• _ENTRIES PROVIDED_:
# # # #
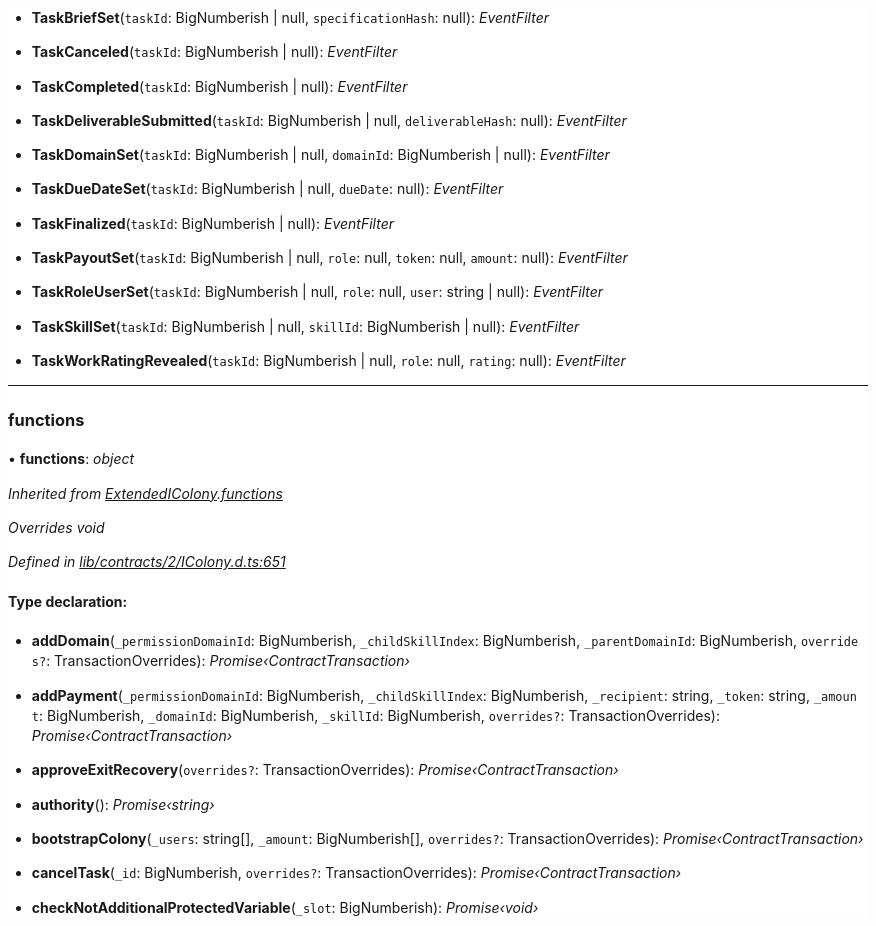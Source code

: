 * **TaskBriefSet**(`taskId`: BigNumberish | null, `specificationHash`: null): *EventFilter*

* **TaskCanceled**(`taskId`: BigNumberish | null): *EventFilter*

* **TaskCompleted**(`taskId`: BigNumberish | null): *EventFilter*

* **TaskDeliverableSubmitted**(`taskId`: BigNumberish | null, `deliverableHash`: null): *EventFilter*

* **TaskDomainSet**(`taskId`: BigNumberish | null, `domainId`: BigNumberish | null): *EventFilter*

* **TaskDueDateSet**(`taskId`: BigNumberish | null, `dueDate`: null): *EventFilter*

* **TaskFinalized**(`taskId`: BigNumberish | null): *EventFilter*

* **TaskPayoutSet**(`taskId`: BigNumberish | null, `role`: null, `token`: null, `amount`: null): *EventFilter*

* **TaskRoleUserSet**(`taskId`: BigNumberish | null, `role`: null, `user`: string | null): *EventFilter*

* **TaskSkillSet**(`taskId`: BigNumberish | null, `skillId`: BigNumberish | null): *EventFilter*

* **TaskWorkRatingRevealed**(`taskId`: BigNumberish | null, `role`: null, `rating`: null): *EventFilter*

___

###  functions

• **functions**: *object*

*Inherited from [ExtendedIColony](_src_clients_colony_colonyclientv2_.extendedicolony.md).[functions](_src_clients_colony_colonyclientv2_.extendedicolony.md#functions)*

*Overrides void*

*Defined in [lib/contracts/2/IColony.d.ts:651](https://github.com/JoinColony/colonyJS/blob/c5d5ff4/lib/contracts/2/IColony.d.ts#L651)*

#### Type declaration:

* **addDomain**(`_permissionDomainId`: BigNumberish, `_childSkillIndex`: BigNumberish, `_parentDomainId`: BigNumberish, `overrides?`: TransactionOverrides): *Promise‹ContractTransaction›*

* **addPayment**(`_permissionDomainId`: BigNumberish, `_childSkillIndex`: BigNumberish, `_recipient`: string, `_token`: string, `_amount`: BigNumberish, `_domainId`: BigNumberish, `_skillId`: BigNumberish, `overrides?`: TransactionOverrides): *Promise‹ContractTransaction›*

* **approveExitRecovery**(`overrides?`: TransactionOverrides): *Promise‹ContractTransaction›*

* **authority**(): *Promise‹string›*

* **bootstrapColony**(`_users`: string[], `_amount`: BigNumberish[], `overrides?`: TransactionOverrides): *Promise‹ContractTransaction›*

* **cancelTask**(`_id`: BigNumberish, `overrides?`: TransactionOverrides): *Promise‹ContractTransaction›*

* **checkNotAdditionalProtectedVariable**(`_slot`: BigNumberish): *Promise‹void›*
# # # #
• _TASK OBJECTIVE_: The records above must be repeated exactly, minus their pictures.

• _RESULT FOR THIS EXERCISE_:
Source code

: * **TaskBriefSet**(`taskId`: BigNumberish | null, `specificationHash`: null): *EventFilter*

* **TaskCanceled**(`taskId`: BigNumberish | null): *EventFilter*

* **TaskCompleted**(`taskId`: BigNumberish | null): *EventFilter*

* **TaskDeliverableSubmitted**(`taskId`: BigNumberish | null, `deliverableHash`: null): *EventFilter*

* **TaskDomainSet**(`taskId`: BigNumberish | null, `domainId`: BigNumberish | null): *EventFilter*

* **TaskDueDateSet**(`taskId`: BigNumberish | null, `dueDate`: null): *EventFilter*

* **TaskFinalized**(`taskId`: BigNumberish | null): *EventFilter*

* **TaskPayoutSet**(`taskId`: BigNumberish | null, `role`: null, `token`: null, `amount`: null): *EventFilter*

* **TaskRoleUserSet**(`taskId`: BigNumberish | null, `role`: null, `user`: string | null): *EventFilter*

* **TaskSkillSet**(`taskId`: BigNumberish | null, `skillId`: BigNumberish | null): *EventFilter*

* **TaskWorkRatingRevealed**(`taskId`: BigNumberish | null, `role`: null, `rating`: null): *EventFilter*

___

###  functions

• **functions**: *object*

*Inherited from [ExtendedIColony](_src_clients_colony_colonyclientv2_.extendedicolony.md).[functions](_src_clients_colony_colonyclientv2_.extendedicolony.md#functions)*

*Overrides void*

*Defined in [lib/contracts/2/IColony.d.ts:651](https://github.com/JoinColony/colonyJS/blob/c5d5ff4/lib/contracts/2/IColony.d.ts#L651)*

#### Type declaration:

* **addDomain**(`_permissionDomainId`: BigNumberish, `_childSkillIndex`: BigNumberish, `_parentDomainId`: BigNumberish, `overrides?`: TransactionOverrides): *Promise‹ContractTransaction›*

* **addPayment**(`_permissionDomainId`: BigNumberish, `_childSkillIndex`: BigNumberish, `_recipient`: string, `_token`: string, `_amount`: BigNumberish, `_domainId`: BigNumberish, `_skillId`: BigNumberish, `overrides?`: TransactionOverrides): *Promise‹ContractTransaction›*

* **approveExitRecovery**(`overrides?`: TransactionOverrides): *Promise‹ContractTransaction›*

* **authority**(): *Promise‹string›*

* **bootstrapColony**(`_users`: string[], `_amount`: BigNumberish[], `overrides?`: TransactionOverrides): *Promise‹ContractTransaction›*

* **cancelTask**(`_id`: BigNumberish, `overrides?`: TransactionOverrides): *Promise‹ContractTransaction›*

* **checkNotAdditionalProtectedVariable**(`_slot`: BigNumberish): *Promise‹void›*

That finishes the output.